Professor Stephen Hawking, often condemned and acclaimed in equal measure for his doomsday theories, has now asserted that the 'God Particle' or the Higgs boson discovered by scientist in 2012, had the potential to destroy the entire universe.
This comes as just another of his bombshell theories after the physicist had in the past, gone to the extent of warning that aliens might destroy the world and also worried that artificial intelligence might do the same. But this time, Hawking has offered a bizarre scenario where the Higgs Boson would not just merely put an end to Earth, but to the whole Universe.
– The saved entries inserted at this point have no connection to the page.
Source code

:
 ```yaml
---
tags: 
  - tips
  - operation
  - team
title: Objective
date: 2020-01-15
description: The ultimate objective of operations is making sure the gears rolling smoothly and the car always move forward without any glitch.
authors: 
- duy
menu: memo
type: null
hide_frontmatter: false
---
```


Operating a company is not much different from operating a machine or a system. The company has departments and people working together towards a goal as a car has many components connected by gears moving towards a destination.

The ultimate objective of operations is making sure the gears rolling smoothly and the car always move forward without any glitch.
The noted scientist, writing his theory in his new book titled 'Starmus: 50 Years of Man in Space', said that at very high energy levels the Higgs boson could become unstable, causing a "catastrophic vacuum decay" that would case time and space, as we know them, to collapse.
"The Higgs potential has the worrisome feature that it might become meta-stable at energies about 100bn giga-electronvolts (GeV)," he wrote in his highly quoted book.
"This could mean that the universe could undergo catastrophic vacuum decay, with a bubble of the true vacuum expanding at the speed of light. This could happen at any time and we wouldn't see it coming," he said.
He has however, offered some hope saying that the possibility of this happening is extremely unlikely: "A particle accelerator that reaches 100bn GeV would be larger than Earth, and is unlikely to be funded in the present economic climate," he said sarcastically.
In essence, as noted by various reports, although Hawking's fears could be considered theoretically valid, their likelihood of actually happening is somewhere around the realm of impossibility.
He goes on to suggest, nonetheless, that the knowledge to be gained by finding out about the Higgs boson's potential to destabilise at high energies is too important to be ignored.
"If the Higgs potential is meta-stable, it places important constraints on the evolution of the universe," he said.